La géoingénierie : " Ce terme désigne des dispositifs de manipulation du climat comme, par exemple, la dispersion massive de particules dans la stratosphère, qui réfléchiraient une part du rayonnement solaire, contribuant ainsi à refroidir le climat. " C'était une demande des gouvernements de se pencher sur cette question ", précise M. van Ypersele. Une brèche n'est-elle pas ouverte, ouvrant la voie à des méthodes de lutte contre le réchauffement ne passant pas une réduction des émissions ? " Nous soulignons tous les risques et les incertitudes liés à la géo-ingénierie, répond-il. Ne pas traiter cette question dans le rapport du GIEC ouvrirait la porte à ce qu'on puisse en dire n'importe quoi."

Un tableau assez sombre :  " C'est une confirmation mais aussi un renforcement des diagnostics précédents ", résume Jean-Pascal van Ypersele (université catholique de Louvain), vice-président du GIEC.

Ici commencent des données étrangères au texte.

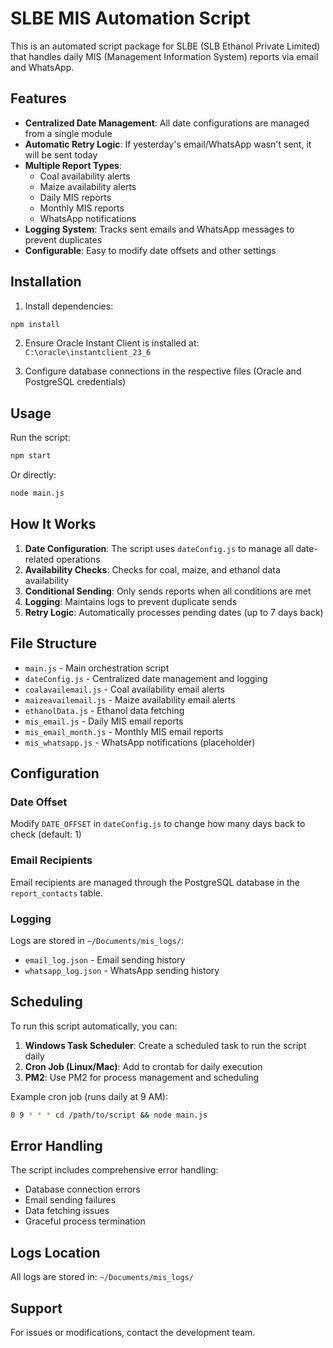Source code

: # SLBE MIS Automation Script

This is an automated script package for SLBE (SLB Ethanol Private Limited) that handles daily MIS (Management Information System) reports via email and WhatsApp.

## Features

- **Centralized Date Management**: All date configurations are managed from a single module
- **Automatic Retry Logic**: If yesterday's email/WhatsApp wasn't sent, it will be sent today
- **Multiple Report Types**: 
  - Coal availability alerts
  - Maize availability alerts
  - Daily MIS reports
  - Monthly MIS reports
  - WhatsApp notifications
- **Logging System**: Tracks sent emails and WhatsApp messages to prevent duplicates
- **Configurable**: Easy to modify date offsets and other settings

## Installation

1. Install dependencies:
```bash
npm install
```

2. Ensure Oracle Instant Client is installed at: `C:\oracle\instantclient_23_6`

3. Configure database connections in the respective files (Oracle and PostgreSQL credentials)

## Usage

Run the script:
```bash
npm start
```

Or directly:
```bash
node main.js
```

## How It Works

1. **Date Configuration**: The script uses `dateConfig.js` to manage all date-related operations
2. **Availability Checks**: Checks for coal, maize, and ethanol data availability
3. **Conditional Sending**: Only sends reports when all conditions are met
4. **Logging**: Maintains logs to prevent duplicate sends
5. **Retry Logic**: Automatically processes pending dates (up to 7 days back)

## File Structure

- `main.js` - Main orchestration script
- `dateConfig.js` - Centralized date management and logging
- `coalavailemail.js` - Coal availability email alerts
- `maizeavailemail.js` - Maize availability email alerts
- `ethanolData.js` - Ethanol data fetching
- `mis_email.js` - Daily MIS email reports
- `mis_email_month.js` - Monthly MIS email reports
- `mis_whatsapp.js` - WhatsApp notifications (placeholder)

## Configuration

### Date Offset
Modify `DATE_OFFSET` in `dateConfig.js` to change how many days back to check (default: 1)

### Email Recipients
Email recipients are managed through the PostgreSQL database in the `report_contacts` table.

### Logging
Logs are stored in `~/Documents/mis_logs/`:
- `email_log.json` - Email sending history
- `whatsapp_log.json` - WhatsApp sending history

## Scheduling

To run this script automatically, you can:

1. **Windows Task Scheduler**: Create a scheduled task to run the script daily
2. **Cron Job (Linux/Mac)**: Add to crontab for daily execution
3. **PM2**: Use PM2 for process management and scheduling

Example cron job (runs daily at 9 AM):
```bash
0 9 * * * cd /path/to/script && node main.js
```

## Error Handling

The script includes comprehensive error handling:
- Database connection errors
- Email sending failures
- Data fetching issues
- Graceful process termination

## Logs Location

All logs are stored in: `~/Documents/mis_logs/`

## Support

For issues or modifications, contact the development team.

Le réchauffement moyen depuis 1880 est désormais de 0,85 °C et les trois dernières décennies sont "probablement" les plus chaudes depuis au moins mille quatre cents ans. En fonction des scénarios de développement (du plus sobre au pire), les modèles climatiques prévoient une élévation de température moyenne comprise entre 0,3 °C et 4,8 °C pour la période 2081-2100, par rapport à la période 1986-2005. Seul le scénario le plus optimiste – et aussi le plus improbable – a une probabilité supérieure à 50 % d'éviter de dépasser le seuil de 2 °C au dessus des températures pré-industrielles. Seule note d'espoir : les experts ont légèrement élargi la fourchette donnant l'élévation de température en cas de doublement du CO2 : de 2 °C à 4,5 °C en 2007, ils sont passés à 1,5 °C à 4,5 °C.

Neiges et glaces de toutes sortes se rétractent rapidement dès le printemps. La banquise arctique estivale a perdu, en surface, entre 9,4 % et 13,6 % depuis 1979. Les experts n'excluent pas qu'elle ait totalement disparu au milieu du siècle, dans le cas du scénario le plus noir.

Les glaciers de montagne ont perdu en moyenne environ 275 milliards de tonnes (Gt) de glaces par an entre 1993 et 2009. Relevée au mois de juin, la couverture neigeuse de l'hémisphère nord a perdu en moyenne 11,7 % par décennie entre 1967 et 2012. Les experts estiment "très probable" que la calotte de glace du Groenland ait perdu en moyenne 34 Gt par an entre 1992 et 2001. Ce taux est depuis passé à 215 Gt de perte par an entre 1993 et 2009. L'Antarctique est soumis à une accélération comparable. La perte de glace des deux inlandsis contribue fortement à faire monter les océans.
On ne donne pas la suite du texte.